§ WHAT TO PRODUCE
Every line in the entries that holds the word "Samples" counts toward the answer, which should be a single number.

§ INPUT

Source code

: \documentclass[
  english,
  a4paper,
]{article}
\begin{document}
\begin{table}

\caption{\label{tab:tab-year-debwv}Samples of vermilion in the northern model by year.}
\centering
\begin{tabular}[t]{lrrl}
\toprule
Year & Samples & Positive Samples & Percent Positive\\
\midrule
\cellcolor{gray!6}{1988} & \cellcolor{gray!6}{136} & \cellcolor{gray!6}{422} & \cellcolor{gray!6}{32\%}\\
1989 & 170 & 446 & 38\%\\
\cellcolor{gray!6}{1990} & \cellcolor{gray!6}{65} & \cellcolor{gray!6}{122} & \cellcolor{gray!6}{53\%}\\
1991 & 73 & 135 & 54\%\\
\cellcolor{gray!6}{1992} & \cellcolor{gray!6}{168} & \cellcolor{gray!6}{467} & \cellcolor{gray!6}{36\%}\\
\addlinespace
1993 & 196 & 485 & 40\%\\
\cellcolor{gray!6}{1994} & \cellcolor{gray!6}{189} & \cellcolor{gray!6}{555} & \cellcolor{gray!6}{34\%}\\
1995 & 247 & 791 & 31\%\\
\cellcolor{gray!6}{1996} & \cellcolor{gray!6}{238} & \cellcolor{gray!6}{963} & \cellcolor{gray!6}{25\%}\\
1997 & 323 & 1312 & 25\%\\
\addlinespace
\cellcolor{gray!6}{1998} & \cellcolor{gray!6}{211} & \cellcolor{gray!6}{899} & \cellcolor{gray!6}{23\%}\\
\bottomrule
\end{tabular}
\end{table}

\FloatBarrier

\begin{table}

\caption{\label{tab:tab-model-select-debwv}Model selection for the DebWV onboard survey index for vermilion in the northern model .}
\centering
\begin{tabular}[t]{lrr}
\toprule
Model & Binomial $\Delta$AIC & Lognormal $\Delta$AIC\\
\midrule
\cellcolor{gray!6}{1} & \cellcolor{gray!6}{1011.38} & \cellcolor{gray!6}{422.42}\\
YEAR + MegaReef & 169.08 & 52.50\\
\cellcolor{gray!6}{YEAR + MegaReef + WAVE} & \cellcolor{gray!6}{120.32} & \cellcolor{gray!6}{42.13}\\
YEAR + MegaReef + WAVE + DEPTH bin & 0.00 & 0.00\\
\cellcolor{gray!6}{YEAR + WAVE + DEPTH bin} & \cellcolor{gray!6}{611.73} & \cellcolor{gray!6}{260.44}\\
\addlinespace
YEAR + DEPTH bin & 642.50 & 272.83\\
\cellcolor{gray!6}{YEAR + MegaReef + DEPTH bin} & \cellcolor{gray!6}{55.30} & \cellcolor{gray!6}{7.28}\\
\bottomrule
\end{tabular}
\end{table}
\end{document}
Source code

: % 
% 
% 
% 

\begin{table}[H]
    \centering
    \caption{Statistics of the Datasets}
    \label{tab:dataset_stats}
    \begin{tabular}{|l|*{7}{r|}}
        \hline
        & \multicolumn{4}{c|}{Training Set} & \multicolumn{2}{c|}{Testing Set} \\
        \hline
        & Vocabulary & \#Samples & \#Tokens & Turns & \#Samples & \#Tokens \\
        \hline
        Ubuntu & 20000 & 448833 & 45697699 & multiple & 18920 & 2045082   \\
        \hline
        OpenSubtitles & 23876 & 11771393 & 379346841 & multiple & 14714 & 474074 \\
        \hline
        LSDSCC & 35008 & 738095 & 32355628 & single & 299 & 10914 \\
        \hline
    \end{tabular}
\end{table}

§ RESPONSE TO THE EXERCISE
3